Сняла черную широкополую шляпу, ее она специально надела в дорогу, чтобы не быть, как ей казалось, никем узнанной. Потом скинула туфли и улеглась одетая на кровать. Слоун знала, что надо делать теперь. Любым способом она должна покончить с таблетками. Это единственный способ доказать Джордану, что она в самом деле любит его, — только так она его вернет.
Не слишком ли поздно?
Карманные часы показывали пятнадцать минут второго. Надо спать, хотя Слоун знала, что не заснет. Прошло уже двадцать четыре часа, как она не принимает лекарств. Навалилась нестерпимая тяжесть, какое-то отупение. Стоит лишь проглотить пару пилюль из тех, что лежат в дорожной сумке, — и придет расслабление, придет желанный сон. Всего две красненькие пилюльки — и десять часов спокойного сна, — так просто!
Нет, она их не примет! Ни за что!
Поставлено на карту все, — никакие барбитурат и амфитамин не помогут ей, если она потеряет Джордана! И как бы ни было трудно, она должна, должна справиться с собой, хотя в этот миг ей казалось, что смерть, наверное, легче и проще, чем такие муки.

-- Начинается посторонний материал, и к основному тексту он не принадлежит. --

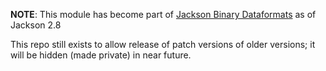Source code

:**NOTE**: This module has become part of [Jackson Binary Dataformats](../../../jackson-dataformats-binary)
as of Jackson 2.8

This repo still exists to allow release of patch versions of older versions; it will be hidden (made private)
in near future.

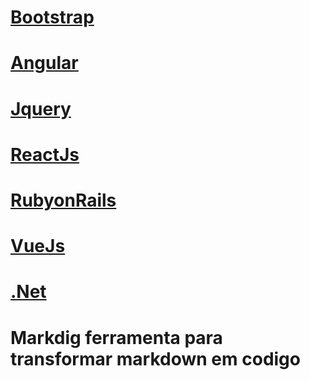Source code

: # **[Bootstrap](https://ng-bootstrap.github.io/#/home)**

# **[Angular](https://material.angular.io/)**

# **[Jquery](https://jsfiddle.net/boilerplate/jquery)**

# **[ReactJs](https://pt-br.reactjs.org/)**

# **[RubyonRails](https://rubyonrails.org/)**

# **[VueJs](https://vuejs.org/)**

# **[.Net](https://dotnet.microsoft.com/)**

# **Markdig** ferramenta para transformar markdown em codigo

В полной темноте, уставившись в потолок, Слоун пыталась заснуть. Сердце колотилось быстро-быстро, выскакивало из груди. Отчего? Организму не хватает привычной дозы — или просто от бессонницы?

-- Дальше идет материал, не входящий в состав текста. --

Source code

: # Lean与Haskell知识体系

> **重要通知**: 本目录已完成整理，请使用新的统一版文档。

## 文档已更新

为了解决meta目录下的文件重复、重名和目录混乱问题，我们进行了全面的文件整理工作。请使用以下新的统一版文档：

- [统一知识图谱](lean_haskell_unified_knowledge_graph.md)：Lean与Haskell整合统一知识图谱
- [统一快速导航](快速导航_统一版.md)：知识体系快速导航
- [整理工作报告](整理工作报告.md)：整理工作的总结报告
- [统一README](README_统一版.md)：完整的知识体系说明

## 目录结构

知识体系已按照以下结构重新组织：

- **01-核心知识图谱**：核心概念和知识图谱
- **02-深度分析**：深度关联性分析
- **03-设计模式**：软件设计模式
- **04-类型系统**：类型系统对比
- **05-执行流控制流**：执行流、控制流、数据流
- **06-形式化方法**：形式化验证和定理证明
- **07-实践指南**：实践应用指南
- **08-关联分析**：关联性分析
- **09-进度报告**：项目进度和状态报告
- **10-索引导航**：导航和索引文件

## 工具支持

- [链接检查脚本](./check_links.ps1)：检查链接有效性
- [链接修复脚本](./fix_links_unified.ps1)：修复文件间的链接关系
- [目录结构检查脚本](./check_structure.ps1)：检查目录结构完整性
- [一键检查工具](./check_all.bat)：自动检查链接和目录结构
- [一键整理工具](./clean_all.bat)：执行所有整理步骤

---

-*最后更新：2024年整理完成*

Слоун на короткое время забылась. Ей приснился странный сон. Она на игровом поле, идет игра. А она где-то обронила обручальное кольцо. Опустившись на коленки, она ползает по траве, ищет кольцо. Трава почему-то не зеленая, как обычно, а коричневая, жухлая и сухая. Небо тоже темное, предгрозовое, в просветах изредка проглядывает солнце. Невыносимо жарко. Конники скачут вокруг нее, страшно размахивая огромными клюшками. И почему-то смеются — злобным и каким-то пустым смехом. «Надо мной смеются», — догадалась наконец Слоун! Она ищет глазами Джордана, но его нет среди игроков…

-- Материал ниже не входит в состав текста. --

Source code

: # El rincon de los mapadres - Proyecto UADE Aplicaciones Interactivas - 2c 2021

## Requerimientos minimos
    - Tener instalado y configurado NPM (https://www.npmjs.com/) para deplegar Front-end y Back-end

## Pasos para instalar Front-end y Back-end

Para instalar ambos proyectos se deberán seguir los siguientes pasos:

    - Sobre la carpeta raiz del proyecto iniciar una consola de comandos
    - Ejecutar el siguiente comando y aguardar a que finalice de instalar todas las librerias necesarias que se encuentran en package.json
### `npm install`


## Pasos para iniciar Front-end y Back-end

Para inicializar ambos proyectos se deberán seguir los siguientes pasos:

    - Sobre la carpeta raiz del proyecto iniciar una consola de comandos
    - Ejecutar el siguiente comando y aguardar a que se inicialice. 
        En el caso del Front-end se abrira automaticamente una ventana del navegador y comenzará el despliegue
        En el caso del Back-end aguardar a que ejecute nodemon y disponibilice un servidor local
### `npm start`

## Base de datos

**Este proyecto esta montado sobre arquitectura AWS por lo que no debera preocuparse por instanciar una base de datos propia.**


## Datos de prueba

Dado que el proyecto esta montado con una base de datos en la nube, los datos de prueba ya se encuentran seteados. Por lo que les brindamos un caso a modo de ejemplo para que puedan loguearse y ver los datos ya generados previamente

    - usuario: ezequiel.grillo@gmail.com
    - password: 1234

Слоун проснулась — что значит этот сон? «Хорошо, что он кончился», вздохнула она с облегчением, хотя сердце все еще сильно билось. Слоун почему-то была уверена: в этом сне есть тайный смысл. Она потеряла обручальное кольцо — потеряла Джордана. Искала — и не нашла. Но почему смеялись «конники»? Знали, что он больше к ней не вернется? Слоун снова закрыла глаза: надо избавиться от этого страшного хоровода — мужчин и женщин, скачущих на лошадях и потешающихся над ее горем. «Это совсем не смешно!» — кричало все ее существо, и слезы лились градом.
Слоун повернулась на бок и положила руку на соседнюю подушку подушку Джордана — и замерла. Подвинулась ближе, коснулась щекой холодной поверхности подушки. Уловила слабый запах одеколона. Господи, куда бы она ни посмотрела, ни двинулась — везде следы Джордана! Слоун резко села в кровати. Взглянула на часы — половина пятого. Прошло еще три часа, а она по-прежнему не спит.
Слоун положила руку на грудь — сердце колотилось с той же частотой и шумом. Перевела взгляд на ночной столик — там, около маленького радиоприемника, на виду стояли три пузырька со знакомым лекарством. Она сама их туда положила, на всякий случай. Если понадобятся… если очень понадобятся… как сейчас…
Но тогда… тогда начнется все сначала, и она потеряет Джордана безвозвратно… «Ах, будь вы прокляты!» Слоун вскочила и в бешенстве швырнула пузырьки на пол. Брызнуло стекло. Таблетки рассыпались по полу. Слоун не стала подбирать — ни лекарств, ни осколков — уткнулась лицом в подушку.
Первые лучи солнца разогнали темноту — Слоун по-прежнему лежала без сна. Опухшие глаза ее были сухими — она столько плакала ночью, что слезы кончились. Казалось, жизнь ушла из каждой клеточки ее тела.